Where a line in the listing below holds the word "provided", count that line; give the total alone.

DATA FOR THIS TASK >>
========

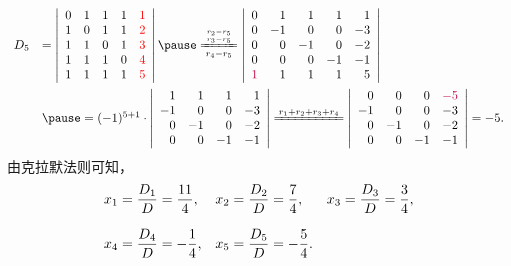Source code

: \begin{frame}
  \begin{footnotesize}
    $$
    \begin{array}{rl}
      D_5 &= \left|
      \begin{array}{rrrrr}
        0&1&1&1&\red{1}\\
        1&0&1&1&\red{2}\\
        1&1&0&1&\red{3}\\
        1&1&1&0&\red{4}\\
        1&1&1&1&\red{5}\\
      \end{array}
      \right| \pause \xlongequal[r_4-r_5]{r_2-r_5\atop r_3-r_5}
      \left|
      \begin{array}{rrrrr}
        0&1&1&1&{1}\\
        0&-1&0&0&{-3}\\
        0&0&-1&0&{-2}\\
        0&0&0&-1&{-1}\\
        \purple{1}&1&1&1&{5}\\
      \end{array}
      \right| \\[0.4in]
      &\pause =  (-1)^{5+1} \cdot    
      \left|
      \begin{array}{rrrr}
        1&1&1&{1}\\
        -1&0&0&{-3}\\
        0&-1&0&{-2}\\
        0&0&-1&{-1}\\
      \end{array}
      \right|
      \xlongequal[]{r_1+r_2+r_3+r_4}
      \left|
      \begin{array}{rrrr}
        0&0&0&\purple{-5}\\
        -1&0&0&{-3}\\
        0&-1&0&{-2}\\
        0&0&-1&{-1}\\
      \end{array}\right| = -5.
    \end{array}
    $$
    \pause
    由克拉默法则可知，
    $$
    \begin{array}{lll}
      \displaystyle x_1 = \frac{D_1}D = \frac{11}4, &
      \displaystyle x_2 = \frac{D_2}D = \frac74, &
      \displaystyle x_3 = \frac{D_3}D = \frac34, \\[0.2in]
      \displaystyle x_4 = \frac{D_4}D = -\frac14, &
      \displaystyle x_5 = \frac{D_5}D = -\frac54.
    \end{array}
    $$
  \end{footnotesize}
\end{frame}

========

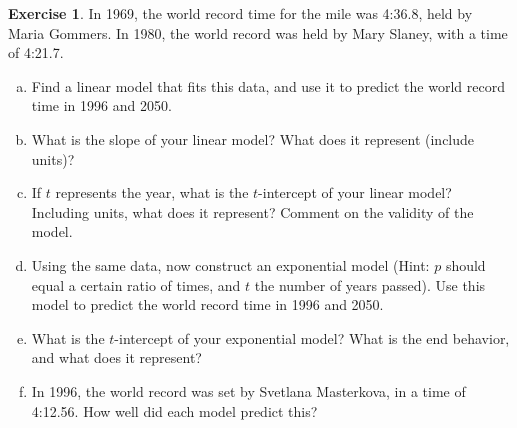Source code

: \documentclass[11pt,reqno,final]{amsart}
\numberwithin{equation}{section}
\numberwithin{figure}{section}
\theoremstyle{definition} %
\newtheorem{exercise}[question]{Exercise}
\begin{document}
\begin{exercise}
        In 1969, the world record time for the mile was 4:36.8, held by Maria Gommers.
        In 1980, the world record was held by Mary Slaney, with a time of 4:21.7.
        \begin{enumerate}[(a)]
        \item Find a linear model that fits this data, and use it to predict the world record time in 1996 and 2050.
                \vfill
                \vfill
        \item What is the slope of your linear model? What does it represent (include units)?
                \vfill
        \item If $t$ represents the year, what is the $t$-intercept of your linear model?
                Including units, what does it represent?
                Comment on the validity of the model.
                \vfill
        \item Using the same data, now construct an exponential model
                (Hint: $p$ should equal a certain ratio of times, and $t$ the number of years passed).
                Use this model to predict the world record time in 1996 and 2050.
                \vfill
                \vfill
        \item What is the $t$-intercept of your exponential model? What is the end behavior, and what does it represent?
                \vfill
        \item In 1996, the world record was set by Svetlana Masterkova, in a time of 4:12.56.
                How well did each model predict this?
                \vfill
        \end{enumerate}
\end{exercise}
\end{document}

========

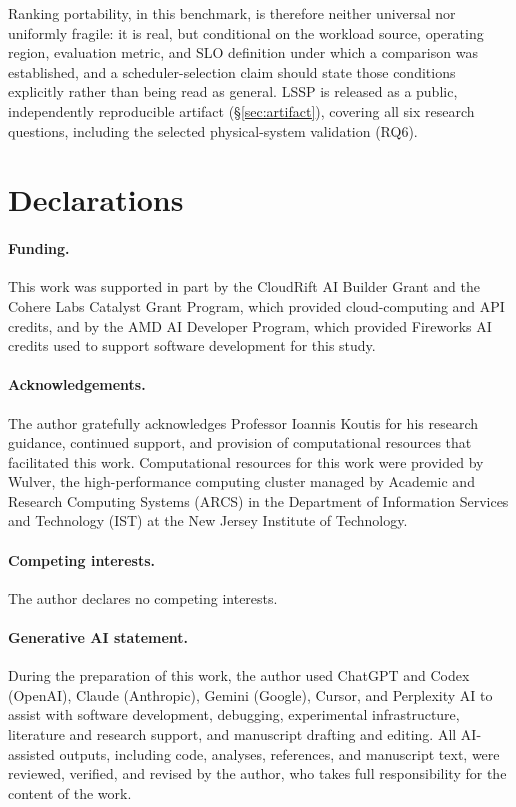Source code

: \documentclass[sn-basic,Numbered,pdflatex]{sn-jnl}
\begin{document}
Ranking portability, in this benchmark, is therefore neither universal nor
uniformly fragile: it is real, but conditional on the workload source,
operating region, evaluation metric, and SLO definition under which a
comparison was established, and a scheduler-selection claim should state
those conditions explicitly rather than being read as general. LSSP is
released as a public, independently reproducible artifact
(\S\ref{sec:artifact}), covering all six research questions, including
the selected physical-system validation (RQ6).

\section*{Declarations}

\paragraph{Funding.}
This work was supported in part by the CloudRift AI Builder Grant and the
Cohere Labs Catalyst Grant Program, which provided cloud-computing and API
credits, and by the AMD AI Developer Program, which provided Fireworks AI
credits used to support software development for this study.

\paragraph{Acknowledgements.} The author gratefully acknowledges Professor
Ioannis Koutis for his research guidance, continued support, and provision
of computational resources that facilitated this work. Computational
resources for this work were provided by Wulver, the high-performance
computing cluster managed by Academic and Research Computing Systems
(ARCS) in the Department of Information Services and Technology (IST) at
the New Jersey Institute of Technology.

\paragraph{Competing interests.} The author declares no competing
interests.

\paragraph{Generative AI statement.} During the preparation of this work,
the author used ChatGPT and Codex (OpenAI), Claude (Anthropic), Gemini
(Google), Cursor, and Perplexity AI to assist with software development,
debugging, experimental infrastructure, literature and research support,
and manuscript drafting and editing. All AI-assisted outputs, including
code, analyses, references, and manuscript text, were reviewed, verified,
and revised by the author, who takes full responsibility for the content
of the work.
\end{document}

========

ANSWER TO THIS EXERCISE >> 3